AIM OF THE TASK
The line containing "Planners for Manipulator Motion Planning" marks the end; return exactly every line from the start of the records up to and including it, but no pictures.

RECORDS
┄┄┄┄┄┄
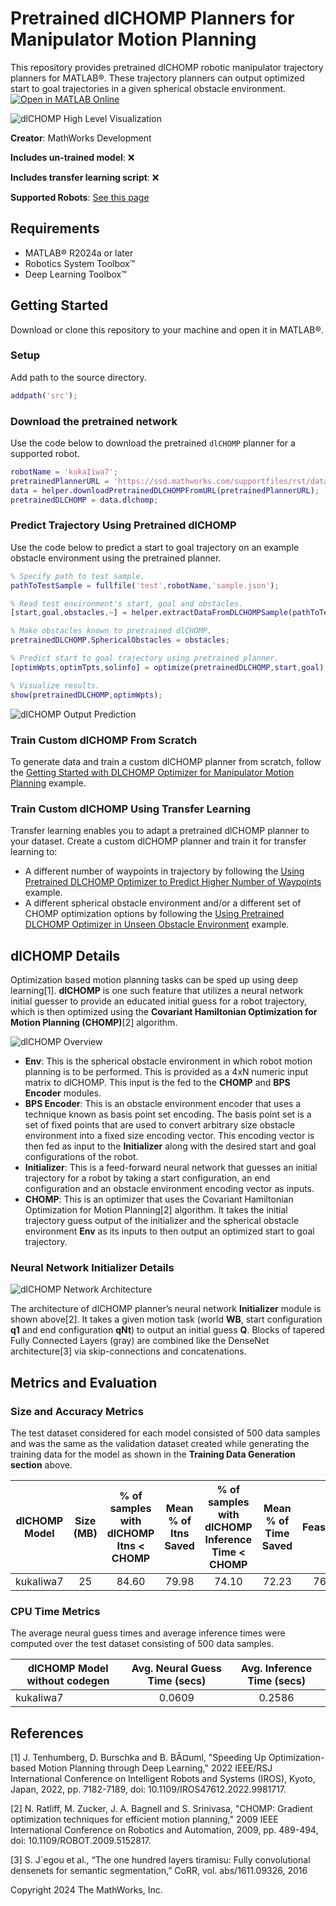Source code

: # Pretrained dlCHOMP Planners for Manipulator Motion Planning
This repository provides pretrained dlCHOMP robotic manipulator trajectory planners for MATLAB®. These trajectory planners can output optimized start to goal trajectories in a given spherical obstacle environment. [![Open in MATLAB Online](https://www.mathworks.com/images/responsive/global/open-in-matlab-online.svg)](https://matlab.mathworks.com/open/github/v1?repo=matlab-deep-learning/pretrained-dlCHOMP)

![dlCHOMP High Level Visualization](/resources/images/dlCHOMP_High-Level_Vizualization.png)

**Creator**: MathWorks Development

**Includes un-trained model**: ❌  

**Includes transfer learning script**: ❌ 

**Supported Robots**: [See this page](https://www.mathworks.com/help/releases/R2024a/robotics/ref/dlchomp.html)

## Requirements
- MATLAB® R2024a or later
- Robotics System Toolbox™
- Deep Learning Toolbox™

## Getting Started
Download or clone this repository to your machine and open it in MATLAB®.

### Setup
Add path to the source directory.

```matlab
addpath('src');
```

### Download the pretrained network
Use the code below to download the pretrained `dlCHOMP` planner for a supported robot.

```matlab
robotName = 'kukaIiwa7';
pretrainedPlannerURL = 'https://ssd.mathworks.com/supportfiles/rst/data/dlCHOMP/R2024a/kukaIiwa7DLCHOMPTrained.zip';
data = helper.downloadPretrainedDLCHOMPFromURL(pretrainedPlannerURL);
pretrainedDLCHOMP = data.dlchomp;
```

### Predict Trajectory Using Pretrained dlCHOMP
Use the code below to predict a start to goal trajectory on an example obstacle environment using the pretrained planner.

```matlab
% Specify path to test sample.
pathToTestSample = fullfile('test',robotName,'sample.json');

% Read test environment's start, goal and obstacles.
[start,goal,obstacles,~] = helper.extractDataFromDLCHOMPSample(pathToTestSample);

% Make obstacles known to pretrained dlCHOMP.
pretrainedDLCHOMP.SphericalObstacles = obstacles;

% Predict start to goal trajectory using pretrained planner.
[optimWpts,optimTpts,solinfo] = optimize(pretrainedDLCHOMP,start,goal);

% Visualize results.
show(pretrainedDLCHOMP,optimWpts);
```
![dlCHOMP Output Prediction](/resources/images/dlCHOMP_Output_Prediction.png)

### Train Custom dlCHOMP From Scratch
To generate data and train a custom dlCHOMP planner from scratch, follow the [Getting Started with DLCHOMP Optimizer for Manipulator Motion Planning](https://link-to-example) example.

### Train Custom dlCHOMP Using Transfer Learning
Transfer learning enables you to adapt a pretrained dlCHOMP planner to your dataset. Create a custom dlCHOMP planner and train it for transfer learning to:
- A different number of waypoints in trajectory by following the [Using Pretrained DLCHOMP Optimizer to Predict Higher Number of Waypoints](https://link-to-example) example.
- A different spherical obstacle environment and/or a different set of CHOMP optimization options by following the [Using Pretrained DLCHOMP Optimizer in Unseen Obstacle Environment](https://link-to-example) example.

## dlCHOMP Details

Optimization based motion planning tasks can be sped up using deep learning[1]. **dlCHOMP** is one such feature that utilizes a neural network initial guesser to provide an educated initial guess for a robot trajectory, which is then optimized using the **Covariant Hamiltonian Optimization for Motion Planning (CHOMP)**[2] algorithm.

![dlCHOMP Overview](/resources/images/dlCHOMP_Overview.png)

- **Env**: This is the spherical obstacle environment in which robot motion planning is to be performed. This is provided as a 4xN numeric input matrix to dlCHOMP. This input is the fed to the **CHOMP** and **BPS Encoder** modules.
- **BPS Encoder**: This is an obstacle environment encoder that uses a technique known as basis point set encoding. The basis point set is a set of fixed points that are used to convert arbitrary size obstacle environment into a fixed size encoding vector. This encoding vector is then fed as input to the **Initializer** along with the desired start and goal configurations of the robot.
- **Initializer**: This is a feed-forward neural network that guesses an initial trajectory for a robot by taking a start configuration, an end configuration and an obstacle environment encoding vector as inputs.
- **CHOMP**: This is an optimizer that uses the Covariant Hamiltonian Optimization for Motion Planning[2] algorithm. It takes the initial trajectory guess output of the initializer and the spherical obstacle environment **Env** as its inputs to then output an optimized start to goal trajectory.


### Neural Network Initializer Details

![dlCHOMP Network Architecture](/resources/images/dlCHOMP_Network_Architecture.png)

The architecture of dlCHOMP planner’s neural network **Initializer** module is shown above[2]. It takes a given motion task (world **WB**, start configuration **q1** and end configuration **qNt**) to output an initial guess **Q**. Blocks of tapered Fully Connected Layers (gray) are combined like the DenseNet architecture[3] via skip-connections and concatenations.

## Metrics and Evaluation

### Size and Accuracy Metrics

The test dataset considered for each model consisted of 500 data samples and was the same as the validation dataset created while generating the training data for the model as shown in the **Training Data Generation section** above.

| dlCHOMP Model           | Size (MB) | % of samples with dlCHOMP Itns < CHOMP | Mean % of Itns Saved  | % of samples with dlCHOMP Inference Time < CHOMP | Mean % of Time Saved | Feasibility
|-----------------|:----------------------:|:----------------------------:|:---------:|:---------:|:---------:|:---------:|
| kukaIiwa7 |       25        |               84.60           |  79.98     | 74.10 | 72.23 | 76.00 |


### CPU Time Metrics

The average neural guess times and average inference times were computed over the test dataset consisting of 500 data samples.

| dlCHOMP Model without codegen                           | Avg. Neural Guess Time (secs) | Avg. Inference Time (secs)|
|---------------------------------|:---------------------:|:---------------------:|
| kukaIiwa7 |         0.0609     | 0.2586|



## References
[1] J. Tenhumberg, D. Burschka and B. BÃ¤uml, "Speeding Up Optimization-based Motion Planning through Deep Learning," 2022 IEEE/RSJ International Conference on Intelligent Robots and Systems (IROS), Kyoto, Japan, 2022, pp. 7182-7189, doi: 10.1109/IROS47612.2022.9981717.

[2] N. Ratliff, M. Zucker, J. A. Bagnell and S. Srinivasa, "CHOMP: Gradient optimization techniques for efficient motion planning," 2009 IEEE International Conference on Robotics and Automation, 2009, pp. 489-494, doi: 10.1109/ROBOT.2009.5152817.

[3] S. J´egou et al., “The one hundred layers tiramisu: Fully convolutional densenets for semantic segmentation,” CoRR, vol. abs/1611.09326, 2016

Copyright 2024 The MathWorks, Inc.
┄┄┄┄┄┄
ANSWER FOR THE TASK
Source code

: # Pretrained dlCHOMP Planners for Manipulator Motion Planning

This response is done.